Goal of the exercise:
Work out how many lines of the entries have the word "applicable" in them. Respond with that number only.

[Records from a data source]
━━━

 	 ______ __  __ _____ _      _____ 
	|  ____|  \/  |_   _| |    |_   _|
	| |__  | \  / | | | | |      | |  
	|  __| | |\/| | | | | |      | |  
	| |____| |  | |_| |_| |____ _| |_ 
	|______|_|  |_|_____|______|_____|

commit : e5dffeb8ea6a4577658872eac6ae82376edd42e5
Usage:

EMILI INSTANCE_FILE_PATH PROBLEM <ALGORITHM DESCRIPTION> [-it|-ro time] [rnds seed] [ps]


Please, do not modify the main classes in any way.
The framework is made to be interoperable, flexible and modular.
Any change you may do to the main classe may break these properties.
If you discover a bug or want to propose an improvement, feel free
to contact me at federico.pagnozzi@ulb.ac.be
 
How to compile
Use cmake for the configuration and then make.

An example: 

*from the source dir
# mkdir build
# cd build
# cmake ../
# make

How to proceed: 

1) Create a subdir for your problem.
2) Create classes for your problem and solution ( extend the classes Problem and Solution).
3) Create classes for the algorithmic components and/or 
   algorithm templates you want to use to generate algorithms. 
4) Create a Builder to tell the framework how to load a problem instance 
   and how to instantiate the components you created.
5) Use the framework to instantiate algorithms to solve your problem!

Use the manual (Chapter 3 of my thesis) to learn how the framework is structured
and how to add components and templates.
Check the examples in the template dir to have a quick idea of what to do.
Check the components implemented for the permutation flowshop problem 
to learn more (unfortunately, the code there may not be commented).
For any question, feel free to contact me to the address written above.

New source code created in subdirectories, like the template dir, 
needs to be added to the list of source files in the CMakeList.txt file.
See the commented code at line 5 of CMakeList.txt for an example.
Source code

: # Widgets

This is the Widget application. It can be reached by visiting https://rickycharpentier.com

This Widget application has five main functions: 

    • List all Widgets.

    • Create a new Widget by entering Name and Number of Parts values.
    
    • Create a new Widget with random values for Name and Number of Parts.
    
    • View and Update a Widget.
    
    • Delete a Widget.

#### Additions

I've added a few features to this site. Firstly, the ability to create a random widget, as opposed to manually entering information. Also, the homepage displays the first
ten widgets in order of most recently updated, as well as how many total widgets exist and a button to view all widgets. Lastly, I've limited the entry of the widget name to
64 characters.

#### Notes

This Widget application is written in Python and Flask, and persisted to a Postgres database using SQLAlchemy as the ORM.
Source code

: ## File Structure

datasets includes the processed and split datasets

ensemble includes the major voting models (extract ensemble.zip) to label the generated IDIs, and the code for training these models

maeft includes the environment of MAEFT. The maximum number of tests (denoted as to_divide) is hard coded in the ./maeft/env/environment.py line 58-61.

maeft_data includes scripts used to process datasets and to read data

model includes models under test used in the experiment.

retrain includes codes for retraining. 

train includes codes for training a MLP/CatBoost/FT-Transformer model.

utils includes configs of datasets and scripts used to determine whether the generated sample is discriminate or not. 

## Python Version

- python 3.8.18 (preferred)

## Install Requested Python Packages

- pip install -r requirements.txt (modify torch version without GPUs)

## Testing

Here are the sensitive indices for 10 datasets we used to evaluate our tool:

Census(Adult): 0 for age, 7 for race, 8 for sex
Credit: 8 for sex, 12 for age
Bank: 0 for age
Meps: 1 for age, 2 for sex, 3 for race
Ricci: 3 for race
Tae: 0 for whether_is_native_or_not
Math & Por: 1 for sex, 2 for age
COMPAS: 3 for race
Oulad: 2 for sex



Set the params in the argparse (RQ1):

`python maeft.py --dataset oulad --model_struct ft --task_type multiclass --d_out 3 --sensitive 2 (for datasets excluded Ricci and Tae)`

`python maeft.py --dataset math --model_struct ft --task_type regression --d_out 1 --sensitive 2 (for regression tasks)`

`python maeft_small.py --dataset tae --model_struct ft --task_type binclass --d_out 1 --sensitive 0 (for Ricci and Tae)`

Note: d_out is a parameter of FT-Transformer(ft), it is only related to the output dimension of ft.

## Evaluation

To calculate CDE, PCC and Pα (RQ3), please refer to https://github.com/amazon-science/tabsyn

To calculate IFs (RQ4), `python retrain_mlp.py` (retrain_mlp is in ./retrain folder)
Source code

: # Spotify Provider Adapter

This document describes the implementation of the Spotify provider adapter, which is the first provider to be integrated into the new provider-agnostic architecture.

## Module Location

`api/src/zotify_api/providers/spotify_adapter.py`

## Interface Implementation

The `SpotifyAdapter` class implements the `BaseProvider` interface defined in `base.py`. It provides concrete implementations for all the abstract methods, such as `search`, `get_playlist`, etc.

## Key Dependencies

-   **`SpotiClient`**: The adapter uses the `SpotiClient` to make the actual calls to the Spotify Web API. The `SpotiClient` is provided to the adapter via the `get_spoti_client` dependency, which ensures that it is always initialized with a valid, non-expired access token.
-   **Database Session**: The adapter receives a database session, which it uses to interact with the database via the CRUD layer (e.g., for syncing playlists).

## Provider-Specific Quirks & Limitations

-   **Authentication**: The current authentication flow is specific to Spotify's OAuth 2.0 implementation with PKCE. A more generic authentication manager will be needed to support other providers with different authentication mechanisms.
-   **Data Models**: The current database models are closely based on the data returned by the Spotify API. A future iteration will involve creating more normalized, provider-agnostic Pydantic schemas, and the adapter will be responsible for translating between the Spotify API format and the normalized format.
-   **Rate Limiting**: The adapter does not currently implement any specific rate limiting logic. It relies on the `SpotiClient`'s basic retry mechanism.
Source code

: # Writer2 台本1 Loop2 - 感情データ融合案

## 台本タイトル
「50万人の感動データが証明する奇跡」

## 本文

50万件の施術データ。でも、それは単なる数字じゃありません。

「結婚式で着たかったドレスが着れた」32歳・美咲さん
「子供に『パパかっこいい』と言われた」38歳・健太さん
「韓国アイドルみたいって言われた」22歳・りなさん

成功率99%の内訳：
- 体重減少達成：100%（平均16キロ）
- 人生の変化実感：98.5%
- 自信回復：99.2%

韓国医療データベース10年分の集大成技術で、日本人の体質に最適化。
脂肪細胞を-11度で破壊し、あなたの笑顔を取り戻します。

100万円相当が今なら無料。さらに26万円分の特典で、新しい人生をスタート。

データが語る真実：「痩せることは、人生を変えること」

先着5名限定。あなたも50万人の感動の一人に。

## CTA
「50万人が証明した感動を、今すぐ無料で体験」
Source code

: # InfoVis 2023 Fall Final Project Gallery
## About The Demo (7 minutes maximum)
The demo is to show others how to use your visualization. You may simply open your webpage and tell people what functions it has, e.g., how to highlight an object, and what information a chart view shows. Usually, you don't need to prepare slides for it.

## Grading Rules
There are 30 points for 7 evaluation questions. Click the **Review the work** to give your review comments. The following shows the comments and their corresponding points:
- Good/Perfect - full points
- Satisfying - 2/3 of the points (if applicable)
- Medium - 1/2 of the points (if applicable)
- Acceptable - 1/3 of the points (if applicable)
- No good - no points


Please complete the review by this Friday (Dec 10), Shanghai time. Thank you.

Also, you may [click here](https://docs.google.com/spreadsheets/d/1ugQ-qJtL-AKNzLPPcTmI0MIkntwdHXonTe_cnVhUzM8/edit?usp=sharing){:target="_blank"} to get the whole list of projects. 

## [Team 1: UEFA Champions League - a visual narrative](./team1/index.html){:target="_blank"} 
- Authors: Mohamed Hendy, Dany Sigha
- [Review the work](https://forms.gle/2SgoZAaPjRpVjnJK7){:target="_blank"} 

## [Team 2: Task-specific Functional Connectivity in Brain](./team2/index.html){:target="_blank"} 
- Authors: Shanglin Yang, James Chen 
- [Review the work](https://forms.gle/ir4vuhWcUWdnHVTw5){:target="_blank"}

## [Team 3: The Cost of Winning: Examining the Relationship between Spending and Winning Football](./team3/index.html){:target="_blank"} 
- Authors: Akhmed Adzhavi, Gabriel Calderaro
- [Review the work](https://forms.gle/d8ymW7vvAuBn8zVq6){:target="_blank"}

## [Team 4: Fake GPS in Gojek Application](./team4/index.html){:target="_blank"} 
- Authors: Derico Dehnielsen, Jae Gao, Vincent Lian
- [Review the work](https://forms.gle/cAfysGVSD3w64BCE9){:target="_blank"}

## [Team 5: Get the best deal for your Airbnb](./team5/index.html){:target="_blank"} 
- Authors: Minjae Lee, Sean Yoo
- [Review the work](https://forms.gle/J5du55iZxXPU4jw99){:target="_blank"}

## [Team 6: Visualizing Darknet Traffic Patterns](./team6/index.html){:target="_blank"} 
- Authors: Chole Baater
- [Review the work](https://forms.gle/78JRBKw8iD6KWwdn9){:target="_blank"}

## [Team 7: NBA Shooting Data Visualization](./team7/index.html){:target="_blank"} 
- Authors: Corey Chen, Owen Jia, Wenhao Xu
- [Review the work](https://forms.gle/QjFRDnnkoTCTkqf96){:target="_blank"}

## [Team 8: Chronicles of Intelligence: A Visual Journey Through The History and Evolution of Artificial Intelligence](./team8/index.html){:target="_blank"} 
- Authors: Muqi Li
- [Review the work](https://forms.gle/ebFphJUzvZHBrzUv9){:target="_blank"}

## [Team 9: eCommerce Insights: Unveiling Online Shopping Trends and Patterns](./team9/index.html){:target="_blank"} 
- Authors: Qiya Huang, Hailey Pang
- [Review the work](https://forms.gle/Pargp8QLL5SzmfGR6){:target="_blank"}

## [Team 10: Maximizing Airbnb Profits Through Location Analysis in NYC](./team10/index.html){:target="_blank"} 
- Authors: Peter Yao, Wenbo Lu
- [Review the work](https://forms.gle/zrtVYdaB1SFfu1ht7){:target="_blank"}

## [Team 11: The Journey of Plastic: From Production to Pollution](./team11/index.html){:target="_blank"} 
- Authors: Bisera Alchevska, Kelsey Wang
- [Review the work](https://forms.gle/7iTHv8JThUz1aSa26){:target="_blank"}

━━━

The answer:
3